◆ PROVIDED ENTRIES:

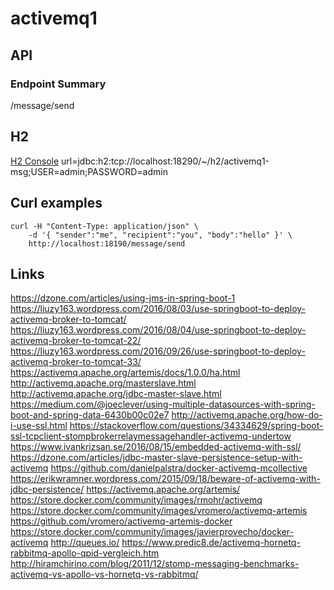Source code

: # activemq1

## API

### Endpoint Summary
/message/send

## H2
[H2 Console](http://localhost:18190/develop/h2_console/)
url=jdbc:h2:tcp://localhost:18290/~/h2/activemq1-msg;USER=admin;PASSWORD=admin  

## Curl examples
```
curl -H "Content-Type: application/json" \
    -d '{ "sender":"me", "recipient":"you", "body":"hello" }' \
    http://localhost:18190/message/send
```

## Links
https://dzone.com/articles/using-jms-in-spring-boot-1
https://liuzy163.wordpress.com/2016/08/03/use-springboot-to-deploy-activemq-broker-to-tomcat/
https://liuzy163.wordpress.com/2016/08/04/use-springboot-to-deploy-activemq-broker-to-tomcat-22/
https://liuzy163.wordpress.com/2016/09/26/use-springboot-to-deploy-activemq-broker-to-tomcat-33/
https://activemq.apache.org/artemis/docs/1.0.0/ha.html
http://activemq.apache.org/masterslave.html
http://activemq.apache.org/jdbc-master-slave.html
https://medium.com/@joeclever/using-multiple-datasources-with-spring-boot-and-spring-data-6430b00c02e7
http://activemq.apache.org/how-do-i-use-ssl.html
https://stackoverflow.com/questions/34334629/spring-boot-ssl-tcpclient-stompbrokerrelaymessagehandler-activemq-undertow
https://www.ivankrizsan.se/2016/08/15/embedded-activemq-with-ssl/
https://dzone.com/articles/jdbc-master-slave-persistence-setup-with-activemq
https://github.com/danielpalstra/docker-activemq-mcollective
https://erikwramner.wordpress.com/2015/09/18/beware-of-activemq-with-jdbc-persistence/
https://activemq.apache.org/artemis/
https://store.docker.com/community/images/rmohr/activemq
https://store.docker.com/community/images/vromero/activemq-artemis
https://github.com/vromero/activemq-artemis-docker
https://store.docker.com/community/images/javierprovecho/docker-activemq
http://queues.io/
https://www.predic8.de/activemq-hornetq-rabbitmq-apollo-qpid-vergleich.htm
http://hiramchirino.com/blog/2011/12/stomp-messaging-benchmarks-activemq-vs-apollo-vs-hornetq-vs-rabbitmq/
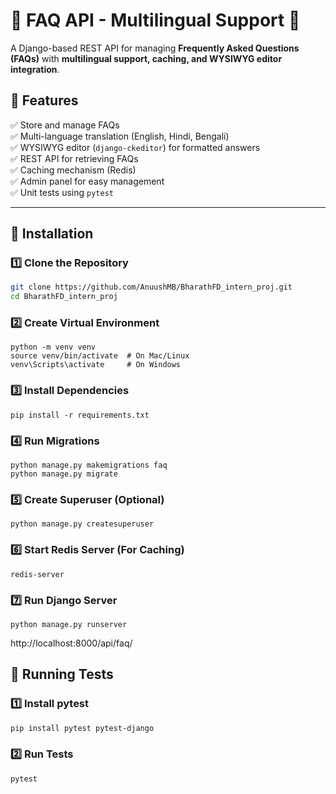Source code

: # 📝 FAQ API - Multilingual Support 🚀

A Django-based REST API for managing **Frequently Asked Questions (FAQs)** with **multilingual support, caching, and WYSIWYG editor integration**.

## 📌 Features
✅ Store and manage FAQs  
✅ Multi-language translation (English, Hindi, Bengali)  
✅ WYSIWYG editor (`django-ckeditor`) for formatted answers  
✅ REST API for retrieving FAQs  
✅ Caching mechanism (Redis)  
✅ Admin panel for easy management  
✅ Unit tests using `pytest`

---

## 📌 Installation

### **1️⃣ Clone the Repository**
```bash
git clone https://github.com/AnuushMB/BharathFD_intern_proj.git
cd BharathFD_intern_proj
```
### **2️⃣ Create Virtual Environment**
```
python -m venv venv
source venv/bin/activate  # On Mac/Linux
venv\Scripts\activate     # On Windows

```
### **3️⃣ Install Dependencies**
```
pip install -r requirements.txt

```
### **4️⃣ Run Migrations**
```
python manage.py makemigrations faq
python manage.py migrate

```
### **5️⃣ Create Superuser (Optional)**
```
python manage.py createsuperuser

```
### **6️⃣ Start Redis Server (For Caching)**
```
redis-server

```
### **7️⃣ Run Django Server**
```
python manage.py runserver

```
http://localhost:8000/api/faq/

## 📌 Running Tests

### **1️⃣ Install pytest**
```bash
pip install pytest pytest-django

```
### **2️⃣ Run Tests**
```
pytest
```

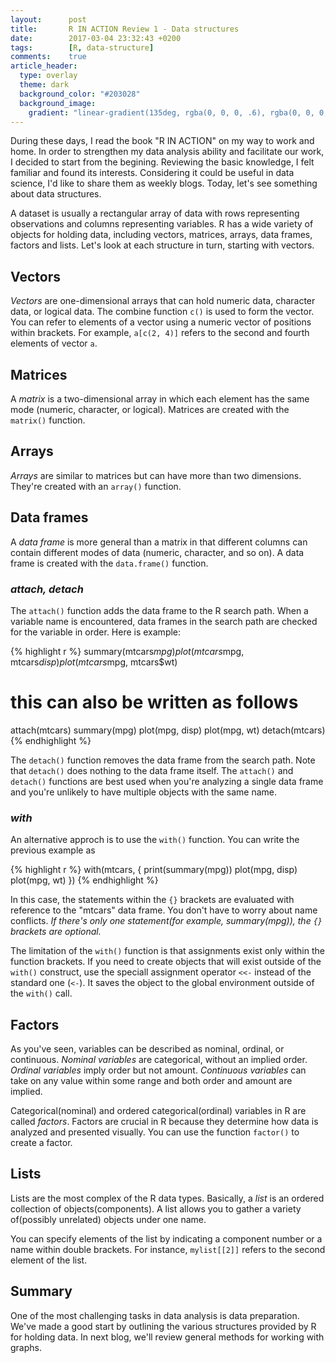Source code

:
 ```yaml
---
layout:      post
title:       R IN ACTION Review 1 - Data structures
date:        2017-03-04 23:32:43 +0200
tags:        [R, data-structure]
comments:    true
article_header:
  type: overlay
  theme: dark
  background_color: "#203028"
  background_image:
    gradient: "linear-gradient(135deg, rgba(0, 0, 0, .6), rgba(0, 0, 0, .4))"
---
```


During these days, I read the book "R IN ACTION" on my way to work and home. In
order to strengthen my data analysis ability and facilitate our work, I decided
to start from the begining. Reviewing the basic knowledge, I felt familiar and
found its interests. Considering it could be useful in data science, I'd like to
share them as weekly blogs. Today, let's see something about data structures.

A dataset is usually a rectangular array of data with rows representing
observations and columns representing variables. R has a wide variety of objects
for holding data, including vectors, matrices, arrays, data frames, factors and
lists. Let's look at each structure in turn, starting with vectors.

## Vectors
_Vectors_ are one-dimensional arrays that can hold numeric data, character data,
or logical data. The combine function `c()` is used to form the vector. You can
refer to elements of a vector using a numeric vector of positions within
brackets. For example, `a[c(2, 4)]` refers to the second and fourth elements of
vector `a`.

## Matrices
A _matrix_ is a two-dimensional array in which each element has the same mode
(numeric, character, or logical). Matrices are created with the `matrix()`
function.

## Arrays
_Arrays_ are similar to matrices but can have more than two dimensions. They're
created with an `array()` function.

## Data frames
A _data frame_ is more general than a matrix in that different columns can
contain different modes of data (numeric, character, and so on). A data frame is
created with the `data.frame()` function.

### _attach, detach_
The `attach()` function adds the data frame to the R search path. When a
variable name is encountered, data frames in the search path are checked for the
variable in order. Here is example:

{% highlight r %}
summary(mtcars$mpg)
plot(mtcars$mpg, mtcars$disp)
plot(mtcars$mpg, mtcars$wt)

# this can also be written as follows
attach(mtcars)
  summary(mpg)
  plot(mpg, disp)
  plot(mpg, wt)
detach(mtcars)
{% endhighlight %}

The `detach()` function removes the data frame from the search path. Note that
`detach()` does nothing to the data frame itself. The `attach()` and `detach()`
functions are best used when you're analyzing a single data frame and you're
unlikely to have multiple objects with the same name.

### _with_
An alternative approch is to use the `with()` function. You can write the
previous example as

{% highlight r %}
with(mtcars, {
  print(summary(mpg))
  plot(mpg, disp)
  plot(mpg, wt)
})
{% endhighlight %}

In this case, the statements within the `{}` brackets are evaluated with
reference to the "mtcars" data frame. You don't have to worry about name
conflicts. _If there's only one statement(for example, summary(mpg)), the `{}`
brackets are optional._

The limitation of the `with()` function is that assignments exist only within
the function brackets. If you need to create objects that will exist outside of
the `with()` construct, use the speciall assignment operator `<<-` instead of
the standard one (`<-`). It saves the object to the global environment outside
of the `with()` call.

## Factors
As you've seen, variables can be described as nominal, ordinal, or continuous.
_Nominal variables_ are categorical, without an implied order. _Ordinal
variables_ imply order but not amount. _Continuous variables_ can take on any
value within some range and both order and amount are implied.

Categorical(nominal) and ordered categorical(ordinal) variables in R are called
_factors_. Factors are crucial in R because they determine how data is analyzed
and presented visually. You can use the function `factor()` to create a factor.

## Lists
Lists are the most complex of the R data types. Basically, a _list_ is an
ordered collection of objects(components). A list allows you to gather a variety
of(possibly unrelated) objects under one name.

You can specify elements of the list by indicating a component number or a name
within double brackets. For instance, `mylist[[2]]` refers to the second element
of the list.

## Summary
One of the most challenging tasks in data analysis is data preparation. We've
made a good start by outlining the various structures provided by R for holding
data. In next blog, we'll review general methods for working with graphs.
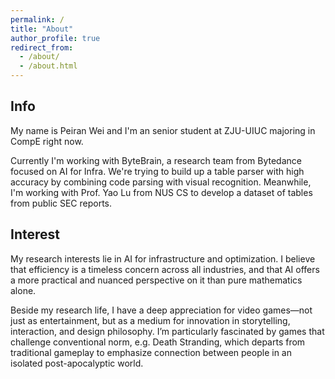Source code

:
 ```yaml
---
permalink: /
title: "About"
author_profile: true
redirect_from: 
  - /about/
  - /about.html
---
```


## Info

My name is Peiran Wei and I'm an senior student at ZJU-UIUC majoring in CompE right now.

Currently I'm working with ByteBrain, a research team from Bytedance focused on AI for Infra. We're trying to build up a table parser with high accuracy by combining code parsing with visual recognition. Meanwhile, I'm working with Prof. Yao Lu from NUS CS to develop a dataset of tables from public SEC reports.

## Interest

My research interests lie in AI for infrastructure and optimization. I believe that efficiency is a timeless concern across all industries, and that AI offers a more practical and nuanced perspective on it than pure mathematics alone.

Beside my research life, I have a deep appreciation for video games—not just as entertainment, but as a medium for innovation in storytelling, interaction, and design philosophy. I’m particularly fascinated by games that challenge conventional norm, e.g. Death Stranding, which departs from traditional gameplay to emphasize connection between people in an isolated post-apocalyptic world.
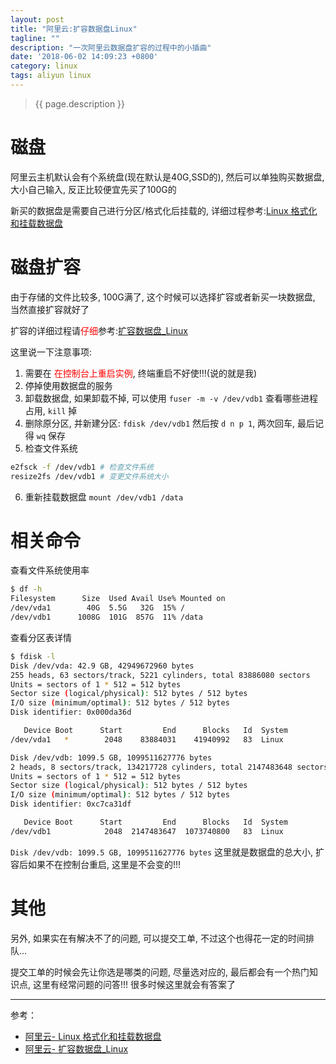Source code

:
 ```yaml
---
layout: post
title: "阿里云:扩容数据盘Linux"
tagline: ""
description: "一次阿里云数据盘扩容的过程中的小插曲"
date: '2018-06-02 14:09:23 +0800'
category: linux
tags: aliyun linux
---
```

> {{ page.description }}

# 磁盘
阿里云主机默认会有个系统盘(现在默认是40G,SSD的), 然后可以单独购买数据盘, 大小自己输入, 反正比较便宜先买了100G的

新买的数据盘是需要自己进行分区/格式化后挂载的, 详细过程参考:[Linux 格式化和挂载数据盘](https://help.aliyun.com/document_detail/25426.html?spm=5176.2020520165.120.d25426.1c727029nDQeCo)

# 磁盘扩容
由于存储的文件比较多, 100G满了, 这个时候可以选择扩容或者新买一块数据盘, 当然直接扩容就好了

扩容的详细过程请<span style="color:red">仔细</span>参考:[扩容数据盘_Linux](https://help.aliyun.com/document_detail/25452.html?spm=5176.2020520165.120.d25452.2fff7029SYirV6)

这里说一下注意事项:
1. 需要在 <span style="color:red">在控制台上重启实例</span>, 终端重启不好使!!!(说的就是我)
2. 停掉使用数据盘的服务
3. 卸载数据盘, 如果卸载不掉, 可以使用 `fuser -m -v /dev/vdb1` 查看哪些进程占用, `kill` 掉
4. 删除原分区, 并新建分区: `fdisk /dev/vdb1` 然后按 `d n p 1`, 两次回车, 最后记得 `wq` 保存
5. 检查文件系统
```bash
e2fsck -f /dev/vdb1 # 检查文件系统
resize2fs /dev/vdb1 # 变更文件系统大小
```
6. 重新挂载数据盘 `mount /dev/vdb1 /data`

# 相关命令
查看文件系统使用率
```bash
$ df -h
Filesystem      Size  Used Avail Use% Mounted on
/dev/vda1        40G  5.5G   32G  15% /
/dev/vdb1      1008G  101G  857G  11% /data
```

查看分区表详情
```bash
$ fdisk -l
Disk /dev/vda: 42.9 GB, 42949672960 bytes
255 heads, 63 sectors/track, 5221 cylinders, total 83886080 sectors
Units = sectors of 1 * 512 = 512 bytes
Sector size (logical/physical): 512 bytes / 512 bytes
I/O size (minimum/optimal): 512 bytes / 512 bytes
Disk identifier: 0x000da36d

   Device Boot      Start         End      Blocks   Id  System
/dev/vda1   *        2048    83884031    41940992   83  Linux

Disk /dev/vdb: 1099.5 GB, 1099511627776 bytes
2 heads, 8 sectors/track, 134217728 cylinders, total 2147483648 sectors
Units = sectors of 1 * 512 = 512 bytes
Sector size (logical/physical): 512 bytes / 512 bytes
I/O size (minimum/optimal): 512 bytes / 512 bytes
Disk identifier: 0xc7ca31df

   Device Boot      Start         End      Blocks   Id  System
/dev/vdb1            2048  2147483647  1073740800   83  Linux
```
`Disk /dev/vdb: 1099.5 GB, 1099511627776 bytes` 这里就是数据盘的总大小, 扩容后如果不在控制台重启, 这里是不会变的!!!

# 其他
另外, 如果实在有解决不了的问题, 可以提交工单, 不过这个也得花一定的时间排队...

提交工单的时候会先让你选是哪类的问题, 尽量选对应的, 最后都会有一个热门知识点, 这里有经常问题的问答!!! 很多时候这里就会有答案了

---
参考：
- [阿里云- Linux 格式化和挂载数据盘](https://help.aliyun.com/document_detail/25426.html?spm=5176.2020520165.120.d25426.1c727029nDQeCo)
- [阿里云- 扩容数据盘_Linux](https://help.aliyun.com/document_detail/25452.html?spm=5176.2020520165.120.d25452.2fff7029SYirV6)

◆ YOUR ASSIGNMENT:
Report every line of the entries that carries the word "structures".

◆ EXERCISE SOLUTION:
title:       R IN ACTION Review 1 - Data structures
share them as weekly blogs. Today, let's see something about data structures.
made a good start by outlining the various structures provided by R for holding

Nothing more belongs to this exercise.